[[ INFORMATION SUPPLIED open ]]

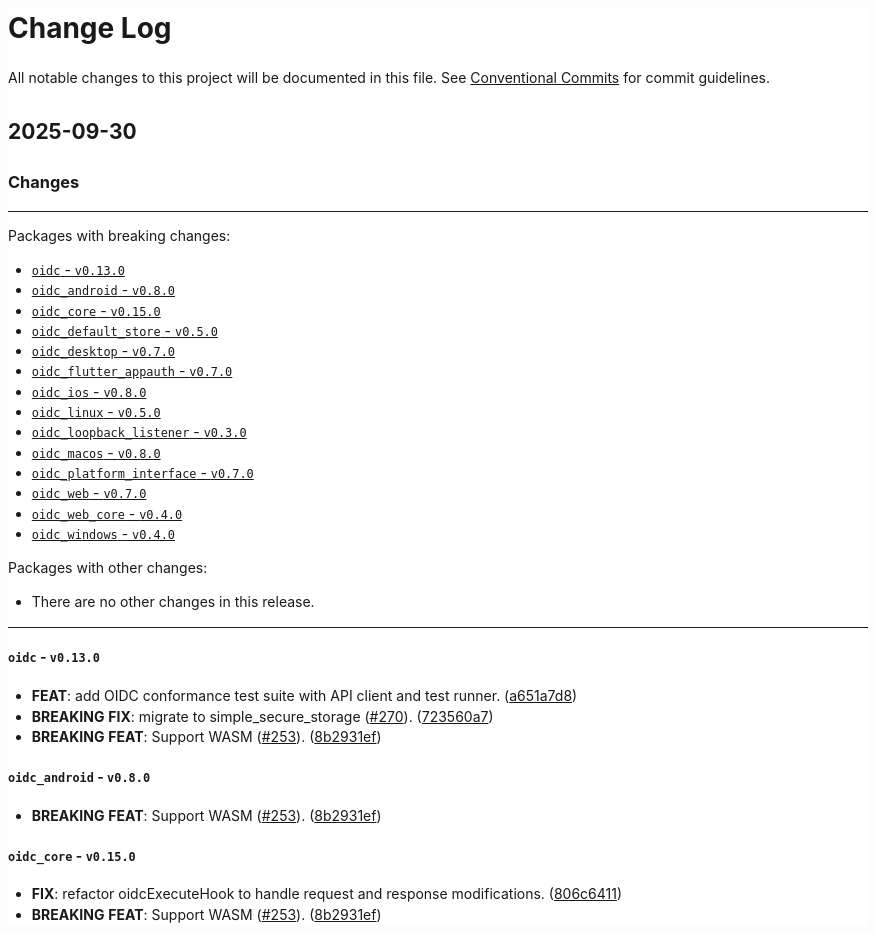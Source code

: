 # Change Log

All notable changes to this project will be documented in this file.
See [Conventional Commits](https://conventionalcommits.org) for commit guidelines.

## 2025-09-30

### Changes

---

Packages with breaking changes:

 - [`oidc` - `v0.13.0`](#oidc---v0130)
 - [`oidc_android` - `v0.8.0`](#oidc_android---v080)
 - [`oidc_core` - `v0.15.0`](#oidc_core---v0150)
 - [`oidc_default_store` - `v0.5.0`](#oidc_default_store---v050)
 - [`oidc_desktop` - `v0.7.0`](#oidc_desktop---v070)
 - [`oidc_flutter_appauth` - `v0.7.0`](#oidc_flutter_appauth---v070)
 - [`oidc_ios` - `v0.8.0`](#oidc_ios---v080)
 - [`oidc_linux` - `v0.5.0`](#oidc_linux---v050)
 - [`oidc_loopback_listener` - `v0.3.0`](#oidc_loopback_listener---v030)
 - [`oidc_macos` - `v0.8.0`](#oidc_macos---v080)
 - [`oidc_platform_interface` - `v0.7.0`](#oidc_platform_interface---v070)
 - [`oidc_web` - `v0.7.0`](#oidc_web---v070)
 - [`oidc_web_core` - `v0.4.0`](#oidc_web_core---v040)
 - [`oidc_windows` - `v0.4.0`](#oidc_windows---v040)

Packages with other changes:

 - There are no other changes in this release.

---

#### `oidc` - `v0.13.0`

 - **FEAT**: add OIDC conformance test suite with API client and test runner. ([a651a7d8](https://github.com/Bdaya-Dev/oidc/commit/a651a7d814a424683d141fcc66156e5d17112baa))
 - **BREAKING** **FIX**: migrate to simple_secure_storage ([#270](https://github.com/Bdaya-Dev/oidc/issues/270)). ([723560a7](https://github.com/Bdaya-Dev/oidc/commit/723560a7e7d212290205724d7af6799f217ab778))
 - **BREAKING** **FEAT**: Support WASM ([#253](https://github.com/Bdaya-Dev/oidc/issues/253)). ([8b2931ef](https://github.com/Bdaya-Dev/oidc/commit/8b2931ef64c7b25609db563e3d14bf37f5504922))

#### `oidc_android` - `v0.8.0`

 - **BREAKING** **FEAT**: Support WASM ([#253](https://github.com/Bdaya-Dev/oidc/issues/253)). ([8b2931ef](https://github.com/Bdaya-Dev/oidc/commit/8b2931ef64c7b25609db563e3d14bf37f5504922))

#### `oidc_core` - `v0.15.0`

 - **FIX**: refactor oidcExecuteHook to handle request and response modifications. ([806c6411](https://github.com/Bdaya-Dev/oidc/commit/806c641166c0634716fdd58f43f10d187f3defe4))
 - **BREAKING** **FEAT**: Support WASM ([#253](https://github.com/Bdaya-Dev/oidc/issues/253)). ([8b2931ef](https://github.com/Bdaya-Dev/oidc/commit/8b2931ef64c7b25609db563e3d14bf37f5504922))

[[ INFORMATION SUPPLIED closed ]]

**DIRECTIONS:**
For the data above, return an exact copy that contains no pictures.

**EXERCISE RESPONSE:**
Source code

: # Change Log

All notable changes to this project will be documented in this file.
See [Conventional Commits](https://conventionalcommits.org) for commit guidelines.

## 2025-09-30

### Changes

---

Packages with breaking changes:

 - [`oidc` - `v0.13.0`](#oidc---v0130)
 - [`oidc_android` - `v0.8.0`](#oidc_android---v080)
 - [`oidc_core` - `v0.15.0`](#oidc_core---v0150)
 - [`oidc_default_store` - `v0.5.0`](#oidc_default_store---v050)
 - [`oidc_desktop` - `v0.7.0`](#oidc_desktop---v070)
 - [`oidc_flutter_appauth` - `v0.7.0`](#oidc_flutter_appauth---v070)
 - [`oidc_ios` - `v0.8.0`](#oidc_ios---v080)
 - [`oidc_linux` - `v0.5.0`](#oidc_linux---v050)
 - [`oidc_loopback_listener` - `v0.3.0`](#oidc_loopback_listener---v030)
 - [`oidc_macos` - `v0.8.0`](#oidc_macos---v080)
 - [`oidc_platform_interface` - `v0.7.0`](#oidc_platform_interface---v070)
 - [`oidc_web` - `v0.7.0`](#oidc_web---v070)
 - [`oidc_web_core` - `v0.4.0`](#oidc_web_core---v040)
 - [`oidc_windows` - `v0.4.0`](#oidc_windows---v040)

Packages with other changes:

 - There are no other changes in this release.

---

#### `oidc` - `v0.13.0`

 - **FEAT**: add OIDC conformance test suite with API client and test runner. ([a651a7d8](https://github.com/Bdaya-Dev/oidc/commit/a651a7d814a424683d141fcc66156e5d17112baa))
 - **BREAKING** **FIX**: migrate to simple_secure_storage ([#270](https://github.com/Bdaya-Dev/oidc/issues/270)). ([723560a7](https://github.com/Bdaya-Dev/oidc/commit/723560a7e7d212290205724d7af6799f217ab778))
 - **BREAKING** **FEAT**: Support WASM ([#253](https://github.com/Bdaya-Dev/oidc/issues/253)). ([8b2931ef](https://github.com/Bdaya-Dev/oidc/commit/8b2931ef64c7b25609db563e3d14bf37f5504922))

#### `oidc_android` - `v0.8.0`

 - **BREAKING** **FEAT**: Support WASM ([#253](https://github.com/Bdaya-Dev/oidc/issues/253)). ([8b2931ef](https://github.com/Bdaya-Dev/oidc/commit/8b2931ef64c7b25609db563e3d14bf37f5504922))

#### `oidc_core` - `v0.15.0`

 - **FIX**: refactor oidcExecuteHook to handle request and response modifications. ([806c6411](https://github.com/Bdaya-Dev/oidc/commit/806c641166c0634716fdd58f43f10d187f3defe4))
 - **BREAKING** **FEAT**: Support WASM ([#253](https://github.com/Bdaya-Dev/oidc/issues/253)). ([8b2931ef](https://github.com/Bdaya-Dev/oidc/commit/8b2931ef64c7b25609db563e3d14bf37f5504922))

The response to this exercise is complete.